# Preparing your Data Science Virtual Environment

## Important Disclaimers

The main objective of this material is to develop a hands-on studying guide for those who are part of FATEC's DATA SQUAD and want learn more about Data Science and Machine Learning. Based on the 2nd edition of Aurélien Géron's "Hands-On Machine Learning with Scikit-Learn, Keras, and Tensorflow: Concepts, Tools, and Techniques to Build Intelligent Systems-O’Reilly Media", published in 2019, this material is a working in progress. Some of the work will also be based on "Data Science from Scratch: First Principles with Python" by Joel Grus.
    
Basic knowledge in Python is necessary, even though we will try to link outside materials whenever necessity arises.
    
    


## First steps: Installing the required worktools

We will teach you how to install and run a Jupyter Notebooks Data Science environment using both Python's virtual environment and a Docker, both on Windows and on Linux (Ubuntu). Which one you use is up to you :)

### Runing Jupyter Notebooks on a Virtual Environment

Before we begin, make sure you have all the necessary tools. We will be using Jupyter Notebook to write and run example codes. Therefore, it is important to show how to install this application.

1. Make sure you have Python installed on your computer and, preferably, having it's executable on the \\$PATH environment variable. You can download it [here](https://www.python.org/downloads/). There are some visual instructions and a very brief introduction to Python [here](https://github.com/cafecompython/workshop_python_etec/blob/master/Introdu%C3%A7%C3%A3o_Python.pdf), in Portuguese.

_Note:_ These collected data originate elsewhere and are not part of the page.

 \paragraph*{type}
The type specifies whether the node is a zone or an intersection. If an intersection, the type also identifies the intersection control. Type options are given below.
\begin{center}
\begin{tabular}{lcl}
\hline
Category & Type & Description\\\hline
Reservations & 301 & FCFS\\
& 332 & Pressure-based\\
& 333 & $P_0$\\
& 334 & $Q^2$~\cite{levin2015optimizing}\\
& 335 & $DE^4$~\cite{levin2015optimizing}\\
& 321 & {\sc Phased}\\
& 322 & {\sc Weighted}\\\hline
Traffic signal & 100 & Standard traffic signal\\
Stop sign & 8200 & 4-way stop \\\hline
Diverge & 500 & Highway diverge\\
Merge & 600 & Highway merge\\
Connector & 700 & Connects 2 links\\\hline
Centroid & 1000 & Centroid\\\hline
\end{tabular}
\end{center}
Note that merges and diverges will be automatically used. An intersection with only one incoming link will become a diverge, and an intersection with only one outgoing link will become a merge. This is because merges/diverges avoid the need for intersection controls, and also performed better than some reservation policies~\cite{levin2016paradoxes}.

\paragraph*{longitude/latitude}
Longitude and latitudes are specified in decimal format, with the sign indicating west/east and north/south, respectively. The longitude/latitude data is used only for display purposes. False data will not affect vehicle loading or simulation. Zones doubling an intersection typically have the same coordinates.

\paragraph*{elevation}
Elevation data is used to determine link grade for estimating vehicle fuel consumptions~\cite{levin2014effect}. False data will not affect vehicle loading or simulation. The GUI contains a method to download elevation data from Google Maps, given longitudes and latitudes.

2. After installing Python, you should learn about virtual environments. You can read the Official Documentation [here](https://docs.python.org/3/tutorial/venv.html). Virtual Environments are basically a way of isolating each project on its contained environment. In this way, you make sure that dependencies and requirements are met and kept on its original form, regardless of system or packages updates (automatically or unintentionally) made on the overall system.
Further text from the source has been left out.